Exercise prompt – Pictures stay out; everything else in the records below gets copied exactly.

----

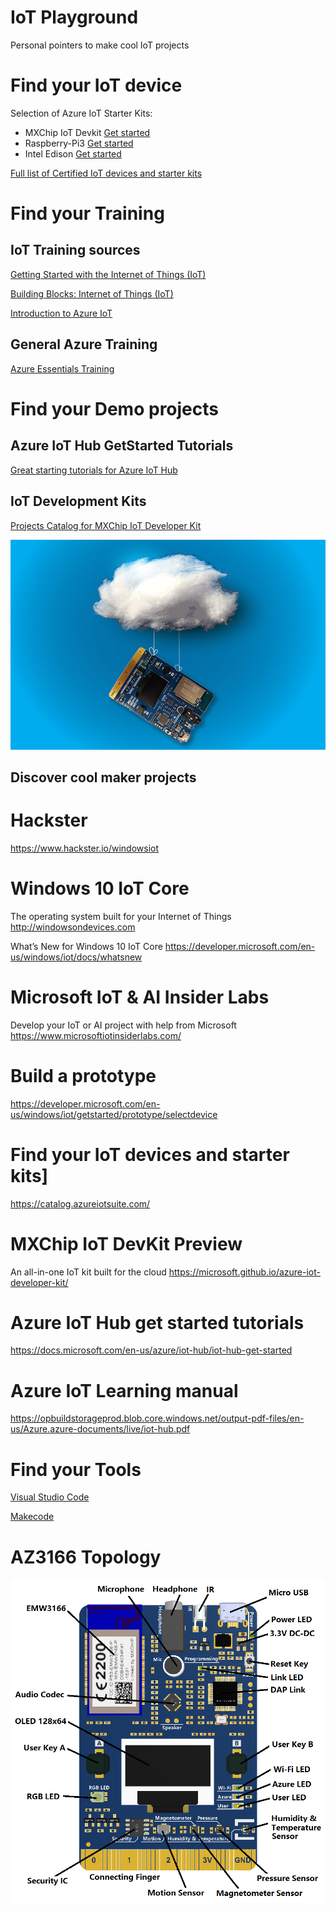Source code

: # IoT Playground
Personal pointers to make cool IoT projects

# Find your IoT device

Selection of Azure IoT Starter Kits:

* MXChip IoT Devkit [Get started](https://catalog.azureiotsuite.com/details?title=MXChip-IoT-DevKit&source=home-page)
* Raspberry-Pi3 [Get started](https://catalog.azureiotsuite.com/details?title=Raspberry_Pi3&source=home-page)
* Intel Edison [Get started](https://catalog.azureiotsuite.com/details?title=Intel-Edison&source=home-page)


<!---
* ARK1123-H 
* Meshlium
* Amplified-FATBOX-G3
* M5Stack IoT Kit
* IoT Wi-Fi node based on STM32 NUCLEOL476RG
* CPS200
* PMC-5231
* WISE-5231
* Spakfun ThingDev
* Intel NUC
* Adafruit Feather Huzzah
* Adafruit Feather M0 Wifi
-->

[Full list of Certified IoT devices and starter kits](
https://catalog.azureiotsuite.com/ "Microsoft website")

# Find your Training

## IoT Training sources

[Getting Started with the Internet of Things (IoT)](https://mva.microsoft.com/en-US/training-courses/getting-started-with-the-internet-of-things-iot-16170?l=VUaAyuRIC_6305846048 "MVA Course")

[Building Blocks: Internet of Things (IoT)](https://mva.microsoft.com/en-US/training-courses/building-blocks-internet-of-things-iot-16062?l=uDv7NjlGC_7606218949 "MVA Course")

[Introduction to Azure IoT](https://mva.microsoft.com/en-US/training-courses/introduction-to-azure-iot-17611?l=uxXUIs4rD_606218965 "MVA Course")

## General Azure Training
[Azure Essentials Training](https://www.microsoft.com/en-us/azureessentials) 


# Find your Demo projects

## Azure IoT Hub GetStarted Tutorials

[Great starting tutorials for Azure IoT Hub](https://docs.microsoft.com/en-us/azure/iot-hub/iot-hub-get-started)

## IoT Development Kits 

[Projects Catalog for MXChip IoT Developer Kit](https://microsoft.github.io/azure-iot-developer-kit/docs/projects/)

![iot hub](/assets/images/projects-iothub-th.jpg)

<!---
![translator](/assets/images/projects-devkit-translator-th.jpg)

![door monitor](/assets/images/projects-door-monitor-th.jpg)

![mqtt hello world](/assets/images/projects-mqtt-helloworld-th.jpg)

![remote monitoring](/assets/images/projects-remote-monitoring-th.jpg)

![shake](/assets/images/projects-shake-shake-th.jpg)
-->

## Discover cool maker projects

# Hackster
https://www.hackster.io/windowsiot

# Windows 10 IoT Core
The operating system built for your Internet of Things
http://windowsondevices.com

What’s New for Windows 10 IoT Core
https://developer.microsoft.com/en-us/windows/iot/docs/whatsnew

# Microsoft IoT & AI Insider Labs
Develop your IoT or AI project with help from Microsoft
https://www.microsoftiotinsiderlabs.com/

# Build a prototype
https://developer.microsoft.com/en-us/windows/iot/getstarted/prototype/selectdevice

# Find your IoT devices and starter kits]
https://catalog.azureiotsuite.com/

# MXChip IoT DevKit Preview
An all-in-one IoT kit built for the cloud
https://microsoft.github.io/azure-iot-developer-kit/

# Azure IoT Hub get started tutorials
https://docs.microsoft.com/en-us/azure/iot-hub/iot-hub-get-started

# Azure IoT Learning manual
https://opbuildstorageprod.blob.core.windows.net/output-pdf-files/en-us/Azure.azure-documents/live/iot-hub.pdf

# Find your Tools
[Visual Studio Code](https://code.visualstudio.com/)


[Makecode](https://makecode.com)

# AZ3166 Topology

![AZ3166](/assets/images/AZ3166.png)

----

Written solution –
Source code

: # IoT Playground
Personal pointers to make cool IoT projects

# Find your IoT device

Selection of Azure IoT Starter Kits:

* MXChip IoT Devkit [Get started](https://catalog.azureiotsuite.com/details?title=MXChip-IoT-DevKit&source=home-page)
* Raspberry-Pi3 [Get started](https://catalog.azureiotsuite.com/details?title=Raspberry_Pi3&source=home-page)
* Intel Edison [Get started](https://catalog.azureiotsuite.com/details?title=Intel-Edison&source=home-page)


<!---
* ARK1123-H 
* Meshlium
* Amplified-FATBOX-G3
* M5Stack IoT Kit
* IoT Wi-Fi node based on STM32 NUCLEOL476RG
* CPS200
* PMC-5231
* WISE-5231
* Spakfun ThingDev
* Intel NUC
* Adafruit Feather Huzzah
* Adafruit Feather M0 Wifi
-->

[Full list of Certified IoT devices and starter kits](
https://catalog.azureiotsuite.com/ "Microsoft website")

# Find your Training

## IoT Training sources

[Getting Started with the Internet of Things (IoT)](https://mva.microsoft.com/en-US/training-courses/getting-started-with-the-internet-of-things-iot-16170?l=VUaAyuRIC_6305846048 "MVA Course")

[Building Blocks: Internet of Things (IoT)](https://mva.microsoft.com/en-US/training-courses/building-blocks-internet-of-things-iot-16062?l=uDv7NjlGC_7606218949 "MVA Course")

[Introduction to Azure IoT](https://mva.microsoft.com/en-US/training-courses/introduction-to-azure-iot-17611?l=uxXUIs4rD_606218965 "MVA Course")

## General Azure Training
[Azure Essentials Training](https://www.microsoft.com/en-us/azureessentials) 


# Find your Demo projects

## Azure IoT Hub GetStarted Tutorials

[Great starting tutorials for Azure IoT Hub](https://docs.microsoft.com/en-us/azure/iot-hub/iot-hub-get-started)

## IoT Development Kits 

[Projects Catalog for MXChip IoT Developer Kit](https://microsoft.github.io/azure-iot-developer-kit/docs/projects/)

![iot hub](/assets/images/projects-iothub-th.jpg)

<!---
![translator](/assets/images/projects-devkit-translator-th.jpg)

![door monitor](/assets/images/projects-door-monitor-th.jpg)

![mqtt hello world](/assets/images/projects-mqtt-helloworld-th.jpg)

![remote monitoring](/assets/images/projects-remote-monitoring-th.jpg)

![shake](/assets/images/projects-shake-shake-th.jpg)
-->

## Discover cool maker projects

# Hackster
https://www.hackster.io/windowsiot

# Windows 10 IoT Core
The operating system built for your Internet of Things
http://windowsondevices.com

What’s New for Windows 10 IoT Core
https://developer.microsoft.com/en-us/windows/iot/docs/whatsnew

# Microsoft IoT & AI Insider Labs
Develop your IoT or AI project with help from Microsoft
https://www.microsoftiotinsiderlabs.com/

# Build a prototype
https://developer.microsoft.com/en-us/windows/iot/getstarted/prototype/selectdevice

# Find your IoT devices and starter kits]
https://catalog.azureiotsuite.com/

# MXChip IoT DevKit Preview
An all-in-one IoT kit built for the cloud
https://microsoft.github.io/azure-iot-developer-kit/

# Azure IoT Hub get started tutorials
https://docs.microsoft.com/en-us/azure/iot-hub/iot-hub-get-started

# Azure IoT Learning manual
https://opbuildstorageprod.blob.core.windows.net/output-pdf-files/en-us/Azure.azure-documents/live/iot-hub.pdf

# Find your Tools
[Visual Studio Code](https://code.visualstudio.com/)


[Makecode](https://makecode.com)

# AZ3166 Topology

![AZ3166](/assets/images/AZ3166.png)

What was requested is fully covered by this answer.